Pistorius: who used the ‘bloodied’ cricket bat?
More 'evidence' has emerged in the murder case against Paralympic star Oscar Pistorius.
JOHANNESBURG - The City Press on Sunday reported that a bloodied cricket bat was at the centre of the murder investigation against Paralympic star Oscar Pistorius.
Pistorius shot and killed his model girlfriend Reeva Steenkamp at his Pretoria East home in the early hours of Thursday morning.
The newspaper reported that police were investigating two possibilities: that the cricket bat was used by Steenkamp to defend herself, or that Pistorius used it to break down the bathroom door behind which she was reportedly hiding.
The paper quotes a police source as saying they suspect the first shot was fired in the bedroom, and that the other three shots were fired at her through the bathroom door.
Following the shooting, Pistorius reportedly called his father at about 3.20am, asking him to come to the house.
Meanwhile, the Mirror Online quotes Pistorius's best friend as saying he was called and told about the shooting at 3.55am that morning.
Justin Divaris, a businessman who apparently introduced Steenkamp to South Africa's golden boy, said Pistorius phoned him first, instead of emergency services.
Mirror Online quoted Divaris speaking exclusively to the _Sunday People, _where he said Pistorius was shocked at his actions and was barely making sense over the phone.
Divaris said he and his girlfriend rushed to the luxury Pretoria home when a neighbour described Pistorius's state of mind after the shooting.
And he said police had already arrived at the scene.
Pistorius, nicknamed the 'Blade Runner, is due to appear in the Pretoria Magistrates Court on Tuesday for a bail application - he is being held in custody.
PISTORIUS IS 'NUMB'
In a statement written by Pistorius's uncle, the family yesterday said the Blade Runner was "numb" with shock and grief.
Arnold Pistorius said the family had seen how close Steenkamp and Pistorius had become during their time together and the Paralympian was happier in his private life than he had been in a long time.
"We are in a state of total shock - firstly about the tragic death of Reeva who we had all got to know well and care for deeply over the last few months," he said. "All of us saw at first hand how close she had become to Oscar during that time and how happy they were."
The suggestion that Pistorius's family was close to Steenkamp runs counter to comments from Pistorius's father Henke, who told the New York Times he had never met his son's partner.
"I don't discuss my son's relationships. I have, in fact, not met the lady," he was quoted as saying.
Prosecutors alleged the shooting was premeditated, a charge that could put Pistorius behind bars for life if convicted.
Police have said there are no other suspects and the pair were the only people in the house at the time.
Initial reports suggested he may have mistaken her for an intruder.
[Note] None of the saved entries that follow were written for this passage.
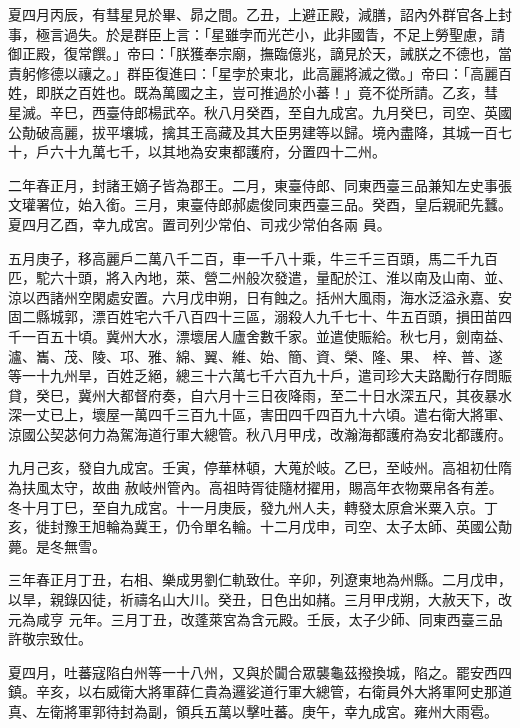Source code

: \begin{pinyinscope}
 夏四月丙辰，有彗星見於畢、昴之間。乙丑，上避正殿，減膳，詔內外群官各上封事，極言過失。於是群臣上言：「星雖孛而光芒小，此非國眚，不足上勞聖慮，請御正殿，復常饌。」帝曰：「朕獲奉宗廟，撫臨億兆，謫見於天，誡朕之不德也，當責躬修德以禳之。」群臣復進曰：「星孛於東北，此高麗將滅之徵。」帝曰：「高麗百姓，即朕之百姓也。既為萬國之主，豈可推過於小蕃！」竟不從所請。乙亥，彗
 星滅。辛巳，西臺侍郎楊武卒。秋八月癸酉，至自九成宮。九月癸巳，司空、英國公勣破高麗，拔平壤城，擒其王高藏及其大臣男建等以歸。境內盡降，其城一百七十，戶六十九萬七千，以其地為安東都護府，分置四十二州。



 二年春正月，封諸王嫡子皆為郡王。二月，東臺侍郎、同東西臺三品兼知左史事張文瓘署位，始入銜。三月，東臺侍郎郝處俊同東西臺三品。癸酉，皇后親祀先蠶。夏四月乙酉，幸九成宮。置司列少常伯、司戎少常伯各兩
 員。



 五月庚子，移高麗戶二萬八千二百，車一千八十乘，牛三千三百頭，馬二千九百匹，駝六十頭，將入內地，萊、營二州般次發遣，量配於江、淮以南及山南、並、涼以西諸州空閑處安置。六月戊申朔，日有蝕之。括州大風雨，海水泛溢永嘉、安固二縣城郭，漂百姓宅六千八百四十三區，溺殺人九千七十、牛五百頭，損田苗四千一百五十頃。冀州大水，漂壞居人廬舍數千家。並遣使賑給。秋七月，劍南益、瀘、巂、茂、陵、邛、雅、綿、翼、維、始、簡、資、榮、隆、果、
 梓、普、遂等一十九州旱，百姓乏絕，總三十六萬七千六百九十戶，遣司珍大夫路勵行存問賑貸，癸巳，冀州大都督府奏，自六月十三日夜降雨，至二十日水深五尺，其夜暴水深一丈已上，壞屋一萬四千三百九十區，害田四千四百九十六頃。遣右衛大將軍、涼國公契苾何力為駕海道行軍大總管。秋八月甲戌，改瀚海都護府為安北都護府。



 九月己亥，發自九成宮。壬寅，停華林頓，大蒐於岐。乙巳，至岐州。高祖初仕隋為扶風太守，故曲
 赦岐州管內。高祖時胥徒隨材擢用，賜高年衣物粟帛各有差。冬十月丁巳，至自九成宮。十一月庚辰，發九州人夫，轉發太原倉米粟入京。丁亥，徙封豫王旭輪為冀王，仍令單名輪。十二月戊申，司空、太子太師、英國公勣薨。是冬無雪。



 三年春正月丁丑，右相、樂成男劉仁軌致仕。辛卯，列遼東地為州縣。二月戊申，以旱，親錄囚徒，祈禱名山大川。癸丑，日色出如赭。三月甲戌朔，大赦天下，改元為咸亨
 元年。三月丁丑，改蓬萊宮為含元殿。壬辰，太子少師、同東西臺三品許敬宗致仕。



 夏四月，吐蕃寇陷白州等一十八州，又與於闐合眾襲龜茲撥換城，陷之。罷安西四鎮。辛亥，以右威衛大將軍薛仁貴為邏娑道行軍大總管，右衛員外大將軍阿史那道真、左衛將軍郭待封為副，領兵五萬以擊吐蕃。庚午，幸九成宮。雍州大雨雹。




\end{pinyinscope}
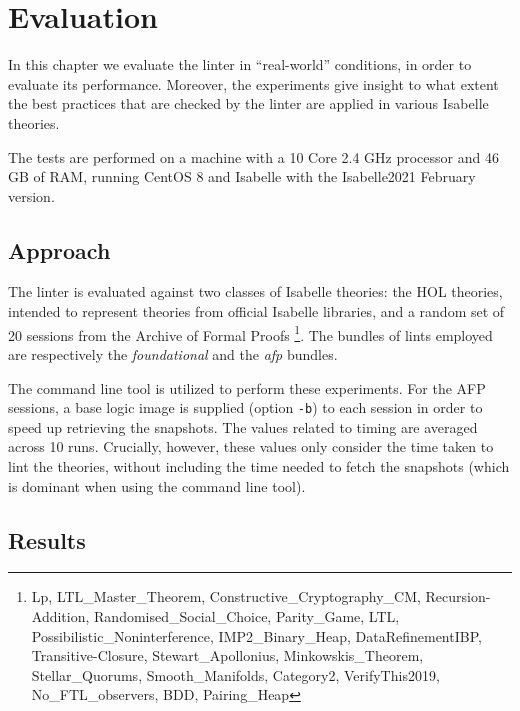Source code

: \chapter{Evaluation}\label{chapter:evaluation}
In this chapter we evaluate the linter in ``real-world'' conditions, in
order to evaluate its performance. Moreover, the experiments give insight to
what extent the best practices that are checked by the linter are applied
in various Isabelle theories.

The tests are performed on a machine with a 10 Core 2.4 GHz processor and 46 
GB of RAM, running CentOS 8 and Isabelle with the Isabelle2021 February version.

\section{Approach}
The linter is evaluated against two classes of Isabelle theories:
the HOL theories, intended to represent theories from official Isabelle
libraries, and a random set of 20 sessions from the Archive of Formal 
Proofs \footnote{Lp, LTL\_Master\_Theorem, Constructive\_Cryptography\_CM, Recursion-Addition, Randomised\_Social\_Choice, Parity\_Game, LTL, Possibilistic\_Noninterference, IMP2\_Binary\_Heap, DataRefinementIBP, Transitive-Closure, Stewart\_Apollonius, Minkowskis\_Theorem, Stellar\_Quorums, Smooth\_Manifolds, Category2, VerifyThis2019, No\_FTL\_observers, BDD, Pairing\_Heap}. The bundles of lints employed
are respectively the \textit{foundational} and the \textit{afp} bundles.

The command line tool is utilized
to perform these experiments. For the AFP sessions, a base logic image
is supplied (option \texttt{-b}) to each session in order to speed up 
retrieving the snapshots. The values related to timing
are averaged across 10 runs. Crucially, however, these values only 
consider
the time taken to lint the theories, without including the time
needed to fetch the snapshots (which is dominant when using the
command line tool). 

\section{Results}
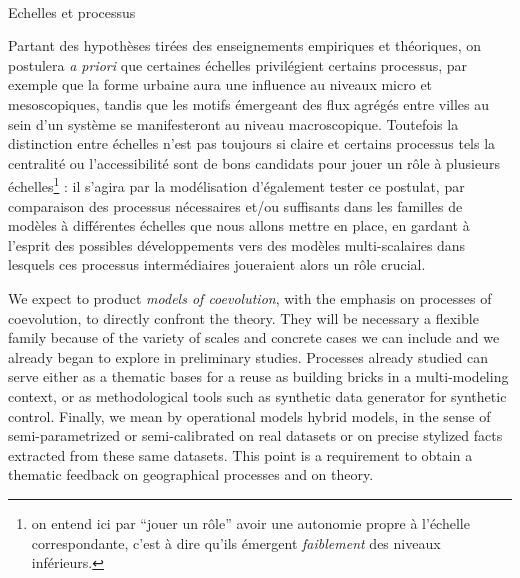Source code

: 
\paragraph{}{Echelles et processus}

Partant des hypothèses tirées des enseignements empiriques et théoriques, on postulera \emph{a priori} que certaines échelles privilégient certains processus, par exemple que la forme urbaine aura une influence au niveaux micro et mesoscopiques, tandis que les motifs émergeant des flux agrégés entre villes au sein d'un système se manifesteront au niveau macroscopique. Toutefois la distinction entre échelles n'est pas toujours si claire et certains processus tels la centralité ou l'accessibilité sont de bons candidats pour jouer un rôle à plusieurs échelles\footnote{on entend ici par ``jouer un rôle'' avoir une autonomie propre à l'échelle correspondante, c'est à dire qu'ils émergent \emph{faiblement}  des niveaux inférieurs.}
 : il s'agira par la modélisation d'également tester ce postulat, par comparaison des processus nécessaires et/ou suffisants dans les familles de modèles à différentes échelles que nous allons mettre en place, en gardant à l'esprit des possibles développements vers des modèles multi-scalaires dans lesquels ces processus intermédiaires joueraient alors un rôle crucial.



We expect to product \emph{models of coevolution}, 
 with the emphasis on processes of coevolution, to directly confront the theory. They will be necessary a flexible family because of the variety of scales and concrete cases we can include and we already began to explore in preliminary studies. Processes already studied can serve either as a thematic bases for a reuse as building bricks in a multi-modeling context, or as methodological tools such as synthetic data generator for synthetic control. Finally, we mean by operational models hybrid models, in the sense of semi-parametrized or semi-calibrated on real datasets or on precise stylized facts extracted from these same datasets. This point is a requirement to obtain a thematic feedback on geographical processes and on theory.














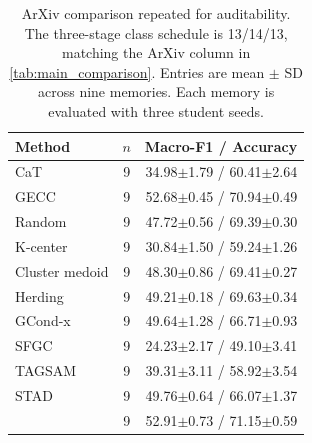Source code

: \begin{table}[H]
\centering
\footnotesize
\caption{ArXiv comparison repeated for auditability. The three-stage class schedule is 13/14/13, matching the ArXiv column in \autoref{tab:main_comparison}. Entries are mean $\pm$ SD across nine memories. Each memory is evaluated with three student seeds.}
\label{tab:arxiv_three_stage}
\begin{tabular*}{\linewidth}{@{\extracolsep{\fill}}lcr@{}}
\toprule
Method & $n$ & Macro-F1 / Accuracy\\
\midrule
CaT & 9 & 34.98$\pm$1.79 / 60.41$\pm$2.64\\
GECC & 9 & 52.68$\pm$0.45 / 70.94$\pm$0.49\\
Random & 9 & 47.72$\pm$0.56 / 69.39$\pm$0.30\\
K-center & 9 & 30.84$\pm$1.50 / 59.24$\pm$1.26\\
Cluster medoid & 9 & 48.30$\pm$0.86 / 69.41$\pm$0.27\\
Herding & 9 & 49.21$\pm$0.18 / 69.63$\pm$0.34\\
GCond-x & 9 & 49.64$\pm$1.28 / 66.71$\pm$0.93\\
SFGC & 9 & 24.23$\pm$2.17 / 49.10$\pm$3.41\\
TAGSAM & 9 & 39.31$\pm$3.11 / 58.92$\pm$3.54\\
STAD & 9 & 49.76$\pm$0.64 / 66.07$\pm$1.37\\
\method{} & 9 & 52.91$\pm$0.73 / 71.15$\pm$0.59\\
\bottomrule
\end{tabular*}
\end{table}
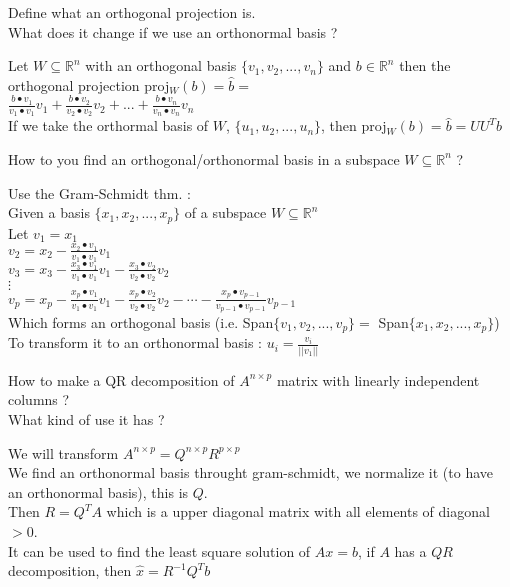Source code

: \documentclass[12pt]{article}
\newcommand*{\xfield}[1]{\begin{mdframed}\centering #1\end{mdframed}\bigskip}
\newenvironment{note}{}{}
\begin{document}
\begin{note}
	\xfield{Define what an orthogonal projection is.\\
	What does it change if we use an orthonormal basis ?}
	\xfield{Let $W \subseteq \mathbb{R}^n$ with an orthogonal basis $\{v_1,v_2,...,v_n\}$ and $b \in \mathbb{R}^n$ then the orthogonal projection proj$_W(b) = \hat{b} =$\\
	$\frac{b\bullet v_1}{v_1 \bullet v_1} v_1 + \frac{b\bullet v_2}{v_2 \bullet v_2} v_2 + ... + \frac{b\bullet v_n}{v_n \bullet v_n} v_n $\\
	If we take the orthormal basis of $W$, $\{u_1,u_2,...,u_n\}$, then proj$_W(b) = \hat{b} = UU^Tb$}
\end{note}

\begin{note}
	\xfield{How to you find an orthogonal/orthonormal basis in a subspace $W \subseteq \mathbb{R}^n$ ?}
	\xfield{Use the Gram-Schmidt thm. :\\
	Given a basis $\{x_1,x_2,...,x_p\}$ of a subspace $W \subseteq \mathbb{R}^n$\\
	Let $v_1 = x_1$\\
	$v_2 = x_2 - \frac{x_2 \bullet v_1}{v_1\bullet v_1}v_1$\\
	$v_3 = x_3 - \frac{x_3 \bullet v_1}{v_1\bullet v_1}v_1- \frac{x_3 \bullet v_2}{v_2\bullet v_2}v_2$\\
	$\vdots$\\
	$v_p = x_p -\frac{x_p \bullet v_1}{v_1\bullet v_1}v_1 - \frac{x_p \bullet v_2}{v_2\bullet v_2}v_2- \cdots -\frac{x_p \bullet v_{p-1}}{v_{p-1}\bullet v_{p-1}}v_{p-1}$\\
	Which forms an orthogonal basis (i.e. Span$\{v_1,v_2,...,v_p\} =$ Span$\{x_1,x_2,...,x_p\}$)\\
	To transform it to an orthonormal basis : $u_i = \frac{v_i}{\vert \vert v_1 \vert \vert}$}
\end{note}

\begin{note}
	\xfield{How to make a QR decomposition of $A^{n\times p}$ matrix with linearly independent columns ?\\
	What kind of use it has ?}
	\xfield{We will transform $A^{n\times p} = Q^{n\times p} R^{p\times p}$\\
	We find an orthonormal basis throught gram-schmidt, we normalize it (to have an orthonormal basis), this is $Q$.\\
	Then $R=Q^TA$ which is a upper diagonal matrix with all elements of diagonal $>0$.\\
	It can be used to find the least square solution of $Ax=b$, if $A$ has a $QR$ decomposition, then $\hat{x} = R^{-1}Q^Tb$}
\end{note}
\end{document}
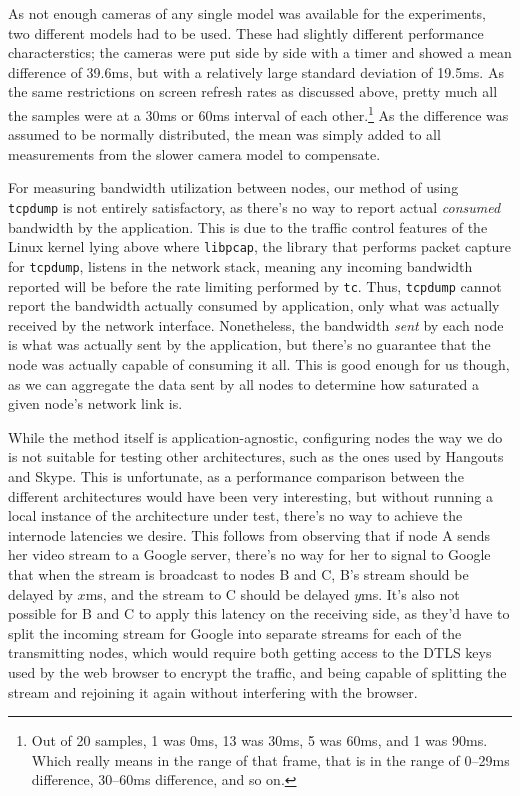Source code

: As not enough cameras of any single model was available for the experiments, two different models had to be used. These had slightly different performance characterstics; the cameras were put side by side with a timer and showed a mean difference of 39.6ms, but with a relatively large standard deviation of 19.5ms. As the same restrictions on screen refresh rates as discussed above, pretty much all the samples were at a 30ms or 60ms interval of each other.\footnote{Out of 20 samples, 1 was 0ms, 13 was 30ms, 5 was 60ms, and 1 was 90ms. Which really means in the range of that frame, that is in the range of 0--29ms difference, 30--60ms difference, and so on.} As the difference was assumed to be normally distributed, the mean was simply added to all measurements from the slower camera model to compensate.

For measuring bandwidth utilization between nodes, our method of using \texttt{tcpdump} is not entirely satisfactory, as there's no way to report actual \emph{consumed} bandwidth by the application. This is due to the traffic control features of the Linux kernel lying above where \texttt{libpcap}, the library that performs packet capture for \texttt{tcpdump}, listens in the network stack, meaning any incoming bandwidth reported will be before the rate limiting performed by \texttt{tc}. Thus, \texttt{tcpdump} cannot report the bandwidth actually consumed by application, only what was actually received by the network interface. Nonetheless, the bandwidth \emph{sent} by each node is what was actually sent by the application, but there's no guarantee that the node was actually capable of consuming it all. This is good enough for us though, as we can aggregate the data sent by all nodes to determine how saturated a given node's network link is.

While the method itself is application-agnostic, configuring nodes the way we do is not suitable for testing other architectures, such as the ones used by Hangouts and Skype. This is unfortunate, as a performance comparison between the different architectures would have been very interesting, but without running a local instance of the architecture under test, there's no way to achieve the internode latencies we desire. This follows from observing that if node A sends her video stream to a Google server, there's no way for her to signal to Google that when the stream is broadcast to nodes B and C, B's stream should be delayed by $x$ms, and the stream to C should be delayed $y$ms. It's also not possible for B and C to apply this latency on the receiving side, as they'd have to split the incoming stream for Google into separate streams for each of the transmitting nodes, which would require both getting access to the DTLS keys used by the web browser to encrypt the traffic, and being capable of splitting the stream and rejoining it again without interfering with the browser.


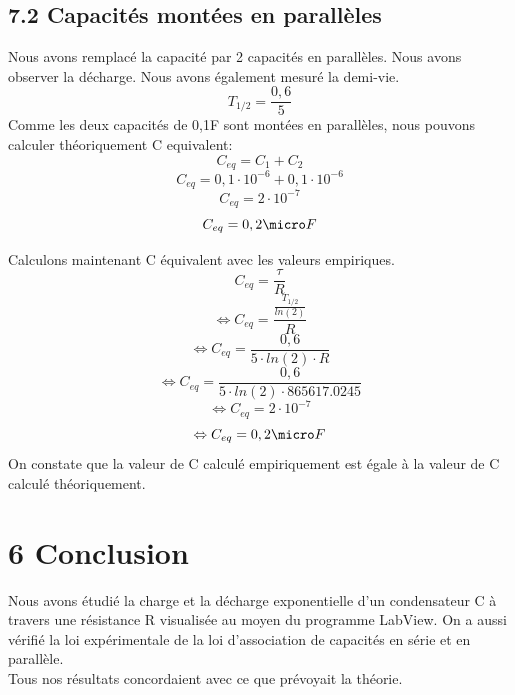 \documentclass{report}
\begin{document}
\subsection*{7.2 Capacit\'es mont\'ees en parall\`eles}
\hspace*{0.5cm}
Nous avons remplac\'e la capacit\'e par 2 capacit\'es en parall\`eles. Nous avons observer la d\'echarge. Nous avons \'egalement mesur\'e la demi-vie.
\begin{equation}
   T_{1/2} = \frac{0,6}{5}
\end{equation}
Comme les deux capacit\'es de 0,1\micro F sont mont\'ees en parall\`eles, nous pouvons calculer th\'eoriquement C equivalent:
\begin{equation}
    C_{eq} = C_1 + C_2
\end{equation}
\begin{equation}
    C_{eq} = 0,1 \cdot 10^{-6} +  0,1 \cdot 10^{-6}
\end{equation}
\begin{equation}
    C_{eq} = 2 \cdot 10^{-7}
\end{equation}
\begin{equation}
    C_{eq} = 0,2 \micro F
\end{equation}

Calculons maintenant C \'equivalent avec les valeurs empiriques.
\begin{equation}
    C_{eq} = \frac{\tau}{R}
\end{equation}
\begin{equation}
    \Leftrightarrow C_{eq} = \frac{\frac{T_{1/2}}{ln(2)}}{R}
\end{equation}
\begin{equation}
    \Leftrightarrow C_{eq} = \frac{0,6}{5 \cdot ln(2) \cdot R}
\end{equation}
\begin{equation}
    \Leftrightarrow C_{eq} = \frac{0,6}{5 \cdot ln(2) \cdot 865617.0245}
\end{equation}
\begin{equation}
    \Leftrightarrow C_{eq} = 2 \cdot 10^{-7}
\end{equation}
\begin{equation}
    \Leftrightarrow C_{eq} = 0,2 \micro F
\end{equation}
On constate que la valeur de C calcul\'e empiriquement est \'egale \`a la valeur de C calcul\'e th\'eoriquement.

\section*{6 Conclusion}
\hspace*{0.5cm}
Nous avons \'etudi\'e la charge et la d\'echarge exponentielle d'un condensateur C \`a travers une r\'esistance R visualis\'ee au moyen du programme LabView. On a aussi v\'erifi\'e la loi exp\'erimentale de la loi d'association de capacit\'es en s\'erie et en parall\`ele.\\

Tous nos r\'esultats concordaient avec ce que pr\'evoyait la th\'eorie.
\end{document}
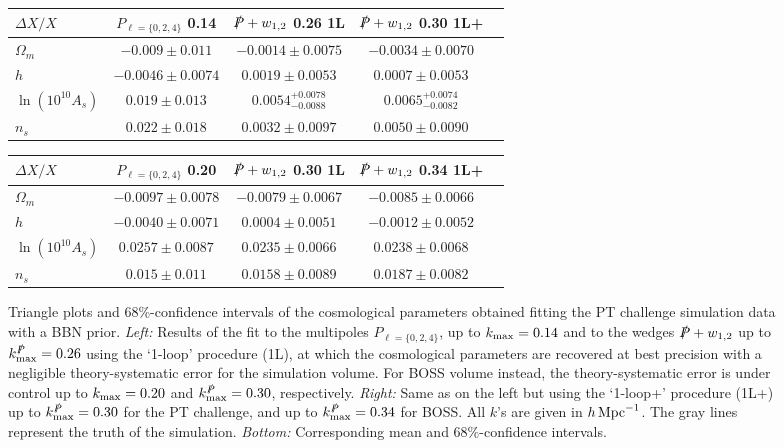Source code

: \documentclass[12pt,a4paper]{article}
\def\hinvMpc{h\,{\rm Mpc}^{-1}}
\def\PA{\slashed{P}}
\renewcommand{\(}{\left(}
\renewcommand{\)}{\right)}
\begin{document}
{\begin{figure}[ht!]
\scriptsize
    \begin{tabular}{|l|c|c|c|c|}
     \hline 
    $\Delta X / X$ & $P_{\ell=\{0,2,4\}}$ 0.14 			&  $\PA +  w_{1,2}$ 0.26 1L 		&  $\PA +  w_{1,2}$ 0.30 1L+ \\ \hline 
    $\Omega_{m }$ & $-0.009\pm 0.011$ 		& $-0.0014\pm 0.0075$ 			& $-0.0034\pm 0.0070$ \\ 
    $ h$ & $-0.0046\pm 0.0074$  			& $0.0019\pm 0.0053$ 			& $0.0007\pm 0.0053$ \\ 
    $\ln (10^{10}A_s)$ & $0.019\pm 0.013$  	& $0.0054^{+0.0078}_{-0.0088}$ 	& $0.0065^{+0.0074}_{-0.0082}$ \\ 
    $ n_s$ & $0.022\pm 0.018$ 				& $0.0032\pm 0.0097$			& $0.0050\pm 0.0090$ \\
    \hline 
    \end{tabular}
    \begin{tabular}{|l|c|c|c|c|}
     \hline 
    $\Delta X / X$ & $P_{\ell=\{0,2,4\}}$ 0.20 			& $\PA +  w_{1,2}$ 0.30 1L 		&  $\PA +  w_{1,2}$ 0.34 1L+ \\ \hline 
    $\Omega_{m }$ & $-0.0097\pm 0.0078$ 	& $-0.0079\pm 0.0067$ 			& $-0.0085\pm 0.0066$ \\ 
    $ h$ & $-0.0040\pm 0.0071$  			& $0.0004\pm 0.0051$ 			& $-0.0012\pm 0.0052$ \\ 
    $\ln (10^{10}A_s)$ & $0.0257\pm 0.0087$  	& $0.0235\pm 0.0066$ 			& $0.0238\pm 0.0068$ \\ 
    $ n_s$ & $0.015\pm 0.011$				& $0.0158\pm 0.0089$			& $0.0187\pm 0.0082$ \\
    \hline 
    \end{tabular}
\caption{\small Triangle plots and 68\%-confidence intervals of the cosmological parameters obtained fitting the PT challenge simulation data with a BBN prior. 
{\it Left:} Results of the fit to the multipoles $P_{\ell=\{0,2,4\}}$, up to $k_{\rm max} = 0.14$ and to the wedges $\PA + w_{1,2}$ up to $k_{\rm max}^{\PA} = 0.26$ using the `1-loop' procedure (1L), at which the cosmological parameters are recovered at best precision with a negligible theory-systematic error for the simulation volume. 
For BOSS volume instead, the theory-systematic error is under control up to $k_{\rm max} = 0.20$ and $k_{\rm max}^{\PA} = 0.30$, respectively. 
{\it Right:} Same as on the left but using the `1-loop+' procedure (1L+) up to $k_{\rm max}^{\PA} = 0.30$ for the PT challenge, and up to $k_{\rm max}^{\PA} = 0.34$ for BOSS. 
All $k$'s are given in $\hinvMpc$. 
The gray lines represent the truth of the simulation. 
{\it Bottom: } Corresponding mean and $68\%$-confidence intervals. 
} \label{fig:pt} 
\end{figure}

}
\end{document}
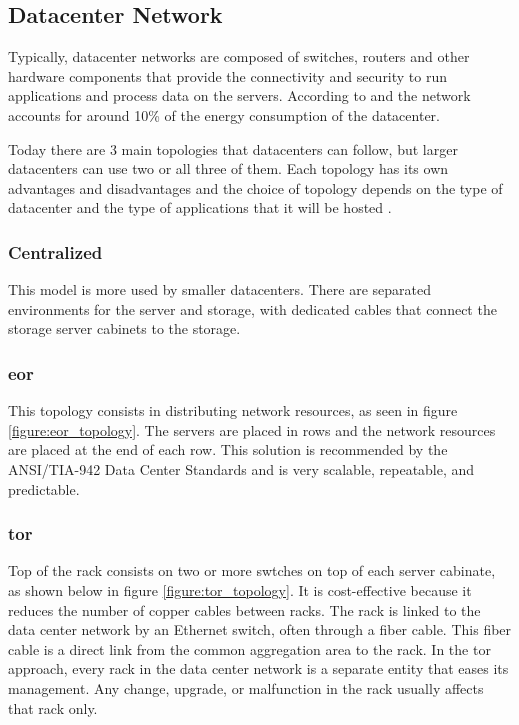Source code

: \subsection{Datacenter Network}

Typically, datacenter networks are composed of switches, routers and other hardware components that provide the connectivity and security to run applications and process data on the servers. 
According to \citet{Cheung} and \citet{Miyuru} the network accounts for around 10\% of the energy consumption of the datacenter. 

Today there are 3 main topologies that datacenters can follow, but larger datacenters can use two or all three of them. Each topology has its own advantages and disadvantages and the choice of topology depends on the type of datacenter and the type of applications that it will be hosted \citet{commScope}.

\subsubsection{Centralized}

This model is more used by smaller datacenters. There are separated environments for the server and storage, with dedicated  cables that connect the storage server cabinets to the storage.  

\subsubsection{\ac{eor}}

This topology consists in distributing network resources, as seen in figure \ref{figure:eor_topology}. The servers are placed in rows and the network resources are placed at the end of each row. This solution is recommended by the  ANSI/TIA-942 Data Center Standards \cite{ANSI/TIA-942} and is very scalable, repeatable, and predictable.

\subsubsection{\ac{tor}}

Top of the rack consists on two or more swtches on top of each server cabinate, as shown below in figure \ref{figure:tor_topology}. It is cost-effective because it reduces the number of copper cables between racks. The rack is linked to the data center network by an Ethernet switch, often through a fiber cable. This fiber cable is a direct link from the common aggregation area to the rack.
In the \ac{tor} approach, every rack in the data center network is a separate entity that eases its management. Any change, upgrade, or malfunction in the rack usually affects that rack only.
Arnold reiterated the family's belief that the track star - a double amputee who became one of the biggest names in world athletics when he ran at last year's Olympics - had not shot Steenkamp deliberately.
"After consulting with legal representatives we deeply regret the allegation of premeditated murder," Anthony said.
"We have no doubt there is no substance to the allegation and that the state's own case, including its own forensic evidence, strongly refutes any possibility of a premeditated murder or indeed any murder at all."